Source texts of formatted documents
[Start of Attachment]

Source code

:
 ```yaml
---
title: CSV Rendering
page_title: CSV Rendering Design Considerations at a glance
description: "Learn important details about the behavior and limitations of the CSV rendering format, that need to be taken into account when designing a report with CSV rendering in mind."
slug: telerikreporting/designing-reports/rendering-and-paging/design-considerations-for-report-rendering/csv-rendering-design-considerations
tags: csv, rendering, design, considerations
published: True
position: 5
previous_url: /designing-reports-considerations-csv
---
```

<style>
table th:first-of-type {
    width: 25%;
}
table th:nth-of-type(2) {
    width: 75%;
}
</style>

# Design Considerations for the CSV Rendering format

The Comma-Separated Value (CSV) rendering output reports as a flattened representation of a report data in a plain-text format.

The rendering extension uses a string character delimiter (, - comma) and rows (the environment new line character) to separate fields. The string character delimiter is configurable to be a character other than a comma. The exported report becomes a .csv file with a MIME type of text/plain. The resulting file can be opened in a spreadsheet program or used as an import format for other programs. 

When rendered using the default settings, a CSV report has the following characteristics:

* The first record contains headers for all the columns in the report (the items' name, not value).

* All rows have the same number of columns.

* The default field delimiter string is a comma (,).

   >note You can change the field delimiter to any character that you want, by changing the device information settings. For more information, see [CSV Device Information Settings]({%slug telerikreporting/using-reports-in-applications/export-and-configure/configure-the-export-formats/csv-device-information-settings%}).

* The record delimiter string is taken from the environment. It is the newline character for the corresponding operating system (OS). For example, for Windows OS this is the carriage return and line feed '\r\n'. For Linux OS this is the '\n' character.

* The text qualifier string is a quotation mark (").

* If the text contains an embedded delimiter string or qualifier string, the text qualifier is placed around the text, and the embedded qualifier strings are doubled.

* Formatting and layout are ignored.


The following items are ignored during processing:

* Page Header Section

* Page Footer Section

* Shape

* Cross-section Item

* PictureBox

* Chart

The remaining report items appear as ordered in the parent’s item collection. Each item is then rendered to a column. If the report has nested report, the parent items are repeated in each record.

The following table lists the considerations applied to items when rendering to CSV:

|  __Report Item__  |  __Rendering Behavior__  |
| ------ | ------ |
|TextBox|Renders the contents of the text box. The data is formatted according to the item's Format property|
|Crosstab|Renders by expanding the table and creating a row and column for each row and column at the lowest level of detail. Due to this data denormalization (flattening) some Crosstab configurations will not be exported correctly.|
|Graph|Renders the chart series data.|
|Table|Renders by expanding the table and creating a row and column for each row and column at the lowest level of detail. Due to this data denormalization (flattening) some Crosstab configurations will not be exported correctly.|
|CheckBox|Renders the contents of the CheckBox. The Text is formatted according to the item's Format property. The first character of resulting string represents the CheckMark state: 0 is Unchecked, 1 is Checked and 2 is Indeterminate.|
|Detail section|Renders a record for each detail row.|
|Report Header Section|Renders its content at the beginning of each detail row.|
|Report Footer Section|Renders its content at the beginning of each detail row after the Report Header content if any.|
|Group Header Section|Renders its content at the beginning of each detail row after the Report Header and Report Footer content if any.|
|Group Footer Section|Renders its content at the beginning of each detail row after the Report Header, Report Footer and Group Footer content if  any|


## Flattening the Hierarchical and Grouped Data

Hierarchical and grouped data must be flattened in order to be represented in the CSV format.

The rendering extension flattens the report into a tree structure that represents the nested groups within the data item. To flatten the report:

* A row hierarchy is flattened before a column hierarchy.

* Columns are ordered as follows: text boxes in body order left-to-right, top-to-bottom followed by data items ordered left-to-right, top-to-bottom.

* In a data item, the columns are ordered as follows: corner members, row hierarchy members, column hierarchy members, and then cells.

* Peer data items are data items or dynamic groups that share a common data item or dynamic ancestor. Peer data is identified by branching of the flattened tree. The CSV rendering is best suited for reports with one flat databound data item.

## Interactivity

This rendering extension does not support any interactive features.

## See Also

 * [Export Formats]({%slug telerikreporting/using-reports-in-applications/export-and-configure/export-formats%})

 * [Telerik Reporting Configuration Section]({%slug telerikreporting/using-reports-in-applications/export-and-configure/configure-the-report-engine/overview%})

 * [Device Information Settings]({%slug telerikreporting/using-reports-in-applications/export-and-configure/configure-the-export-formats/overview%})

[End of Attachment]

What is being asked: Retype only the lines above between the line with "Header content if any.|" and the line with "a column hierarchy.", counting those two lines as well, and keep every character as it is.

Response area:
|Report Footer Section|Renders its content at the beginning of each detail row after the Report Header content if any.|
|Group Header Section|Renders its content at the beginning of each detail row after the Report Header and Report Footer content if any.|
|Group Footer Section|Renders its content at the beginning of each detail row after the Report Header, Report Footer and Group Footer content if  any|


## Flattening the Hierarchical and Grouped Data

Hierarchical and grouped data must be flattened in order to be represented in the CSV format.

The rendering extension flattens the report into a tree structure that represents the nested groups within the data item. To flatten the report:

* A row hierarchy is flattened before a column hierarchy.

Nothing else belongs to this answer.